最近とある知人に教えてもらった「センターピン理論」にハマっています。読者の方の中でご存知の方もそうでない方もいるかと思いますが、私が聞いた範囲によるとこの理論のソースは2つありました。
・リーンスタートアップの手法 (読んでないですが他人から聞きました)
・グッドウィルの折口氏の「 経営者の条件」という本に明記があった(勧められて読みました)
私が知らないだけで他にももっとあるかもしれませんが、センターピン理論というのは簡単に説明するとKey Success Factor(KSF)を1つに絞るとなんなんだ?ということだと私は解釈しています。
KSFを1つに絞ることがセンターピン理論である
成功した事業を後から考えてみると、複数のKSFが挙げられることが多いと思います。実際にKSFが複数あることは間違いではなく、成功とは複数のKSFの掛け算です。
そんなことは当たり前であり、プロダクトが良くてプロモが良くてキャンペーンも良かった!と成功要因を聞くと複数の要素の掛け算で答えがちで、気持ちはわかるんですが、結局何が一番の肝だったのか。KSFを全て並列に語ってしまうことは思考停止なのではないかと。
センターピン理論とは文字通りボーリングのセンターピンに喩えたものであり、そのピンを倒さなければ全てのピンは倒れない。そのピンをきっちり倒すことが事業の成功に繋がるというものです。ピンを倒しても横っちょのピンを1つだけ倒しても、ガータースレスレで事業はヒットしない。

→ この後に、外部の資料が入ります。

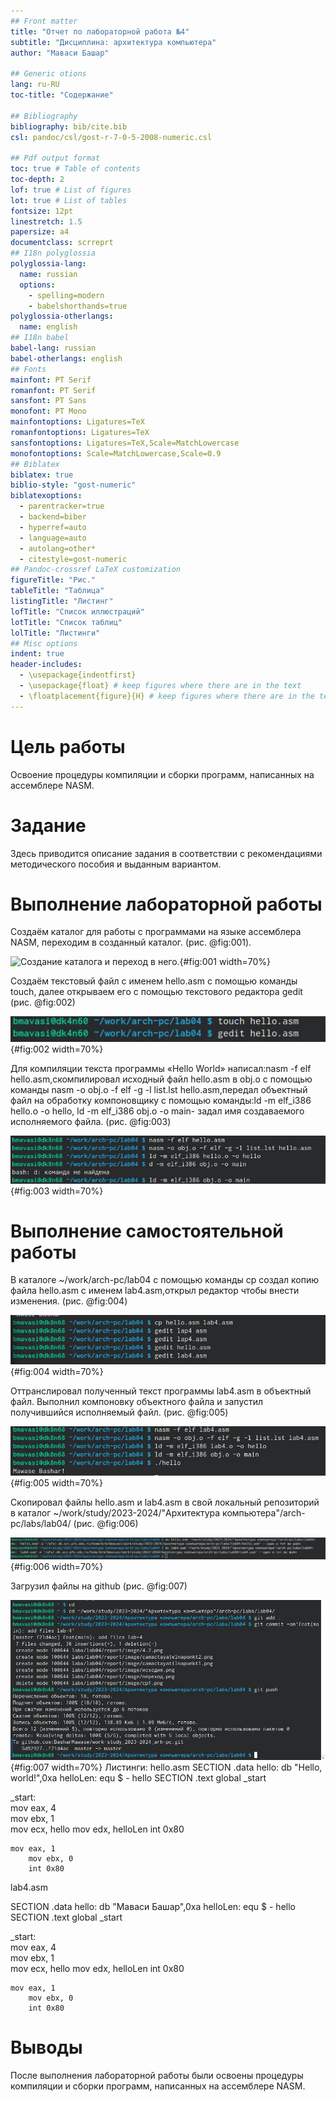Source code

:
 ```yaml
---
## Front matter
title: "Отчет по лабораторной работа №4"
subtitle: "Дисциплина: архитектура компьютера"
author: "Маваси Башар"

## Generic otions
lang: ru-RU
toc-title: "Содержание"

## Bibliography
bibliography: bib/cite.bib
csl: pandoc/csl/gost-r-7-0-5-2008-numeric.csl

## Pdf output format
toc: true # Table of contents
toc-depth: 2
lof: true # List of figures
lot: true # List of tables
fontsize: 12pt
linestretch: 1.5
papersize: a4
documentclass: scrreprt
## I18n polyglossia
polyglossia-lang:
  name: russian
  options:
	- spelling=modern
	- babelshorthands=true
polyglossia-otherlangs:
  name: english
## I18n babel
babel-lang: russian
babel-otherlangs: english
## Fonts
mainfont: PT Serif
romanfont: PT Serif
sansfont: PT Sans
monofont: PT Mono
mainfontoptions: Ligatures=TeX
romanfontoptions: Ligatures=TeX
sansfontoptions: Ligatures=TeX,Scale=MatchLowercase
monofontoptions: Scale=MatchLowercase,Scale=0.9
## Biblatex
biblatex: true
biblio-style: "gost-numeric"
biblatexoptions:
  - parentracker=true
  - backend=biber
  - hyperref=auto
  - language=auto
  - autolang=other*
  - citestyle=gost-numeric
## Pandoc-crossref LaTeX customization
figureTitle: "Рис."
tableTitle: "Таблица"
listingTitle: "Листинг"
lofTitle: "Список иллюстраций"
lotTitle: "Список таблиц"
lolTitle: "Листинги"
## Misc options
indent: true
header-includes:
  - \usepackage{indentfirst}
  - \usepackage{float} # keep figures where there are in the text
  - \floatplacement{figure}{H} # keep figures where there are in the text
---
```


# Цель работы

Освоение процедуры компиляции и сборки программ, написанных на ассемблере NASM.

# Задание

Здесь приводится описание задания в соответствии с рекомендациями
методического пособия и выданным вариантом.

# Выполнение лабораторной работы

Создаём каталог для работы с программами на языке ассемблера NASM, переходим в созданный каталог. (рис. @fig:001).

![Создание каталога и переход в него.](image/pe1.jpg){#fig:001 width=70%}

Создаём текстовый файл с именем hello.asm с помощью команды touch, далее открываем его с помощью текстового редактора gedit (рис. @fig:002)

![Создание файла, открытие файла с помощь редактора.](image/4.2.jpg){#fig:002 width=70%}

Для компиляции текста программы «Hello World» написал:nasm -f elf hello.asm,скомпилировал исходный файл hello.asm в obj.o с помощью команды nasm -o obj.o -f elf -g -l list.lst hello.asm,передал объектный файл на обработку компоновщику с помощью команды:ld -m elf_i386 hello.o -o hello, ld -m elf_i386 obj.o -o main- задал имя создаваемого исполняемого файла.
(рис. @fig:003)

![Компиляция исходного файла и текста,передача файла компоновщику, задание имени файла. ](image/eskhodiya.jpg){#fig:003 width=70%}

# Выполнение самостоятельной работы

В каталоге ~/work/arch-pc/lab04 с помощью команды cp создал копию файла hello.asm с именем lab4.asm,открыл редактор чтобы внести изменения.
(рис. @fig:004)

![Создание копии, открытие редактора](image/camactayatilnapunkt1.jpg){#fig:004 width=70%}

Оттранслировал полученный текст программы lab4.asm в объектный файл. Выполнил
компоновку объектного файла и запустил получившийся исполняемый файл.
(рис. @fig:005)

![Компиляция исходного файла и текста,передача файла компоновщику, задание имени файла. ](image/camactayatelnaponkt2.jpg){#fig:005 width=70%}

Скопировал файлы hello.asm и lab4.asm в свой локальный репозиторий в каталог ~/work/study/2023-2024/"Архитектура компьютера"/arch-pc/labs/lab04/
(рис. @fig:006)

![Копирование файлов](image/5punkt.jpg){#fig:006 width=70%}

Загрузил файлы на github (рис. @fig:007)

![Загрузка на github](image/togithub.jpg){#fig:007 width=70%}
 Листинги:
 hello.asm
 SECTION .data
	hello:      db "Hello, world!",0xa 
		helloLen:   equ $ - hello
SECTION .text
	global _start           

_start:                 
        mov eax, 4      
        mov ebx, 1    
        mov ecx, hello
        mov edx, helloLen
        int 0x80        
	
	mov eax, 1       
        mov ebx, 0      
        int 0x80  

lab4.asm

SECTION .data
	hello:      db "Маваси Башар",0xa 
		helloLen:   equ $ - hello
SECTION .text
	global _start           

_start:                 
        mov eax, 4      
        mov ebx, 1    
        mov ecx, hello
        mov edx, helloLen
        int 0x80        
	
	mov eax, 1       
        mov ebx, 0      
        int 0x80  
# Выводы

После выполнения лабораторной работы были освоены процедуры компиляции и сборки программ, написанных на ассемблере NASM.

KSFだと振り返り的な考え方になり実際に事業を推進している時は
KPIを設定してそれの達成に向けて努力していくわけですがKPIも並列ではダメでどのKPIがセンターピンであるかを見極めてそのセンターピンを徹底して倒しにいくのが事業戦略というのかもしれません。
独立事象としてのセンターピンを考え抜く
KSFの考え方だと色んな事象が連動してその事業は成功していると考え
たしかに最もらしい話ではあるのですが本当にそうなのか?と。
プロダクトのポジショニングが良くてブルーオーシャンでユーザーが中毒的に使いキャンペーンもバズって云々こういうのがKSFを並べ立てた説明であり
そうではなくどの要素が独立事象として巧く機能したかを考え抜く。
言うは易しですが行うは難しで、センターピンを考え抜くというのはなかなかやってみると難しいです。「あなたの事業のセンターピンはなんですか?」と聞かれて答えられない経営者はヤバいのではないでしょうか。
センターピンを見極める話は本質的にモノを見極められるかどうかの能力であり、いろんな人にこのネタを振ってみると相手の思考力が垣間見れると思います。難しいのですぐにはパッと当てられないかもしれませんが、深く考えようとする姿勢があるか否かは伝わるのではないでしょうか。
面接とかでも使える手法かも知れません。フェルミ推定ならぬセンターピン推定です。ネット系のビジネスプロデューサーの面接手法としてはピッタリではないかと思います。エンジニアやデザイナーを使いこなした経験があるからといって良いプロデューサーとは限りません。
「独立事象として成り立つ」ということが肝です。
センターピンに固執しすぎない
独立事象としてのセンターピンを見極め戦略の核に置き、事業の運用フェーズに入っていった時の話です。
センターピンを外している場合もなきにしもあらずであり、ガーターに限りなく近そうなこともあります。そういう場合は潔く早めに別のセンターピンを置いてそれを中心とした事業推進に切り替えるべきでしょう。この話が俗にいう「ピボット」というのでしょう。
本当はセンターピンではないピンをセンターピンだと思い込むことは
事業の致命傷になるのではないでしょう。事業責任者は毎日このセンターピンは本当に正しいのかと考え続ける必要があるでしょう。それくらい重要な考え方がセンターピン理論であると思います。
今日はセンターピン理論について語ってみましたが、話を聞く限り「そんなの当たり前じゃん」で終わってしまいそうなのですがこれが深いのです。簡単な話ではない。
これからも色々な事業を展開している方とお会いする機会があるかと思いますが私がその事業に興味を持った場合に「その事業のセンターピンは何ですか?」と聞くことが習慣になると思います。
あなたの事業のセンターピンはなんですか?
回答を用意する過程で気づけることが沢山あると思います。
ぜひみなさん、考えてみて下さい。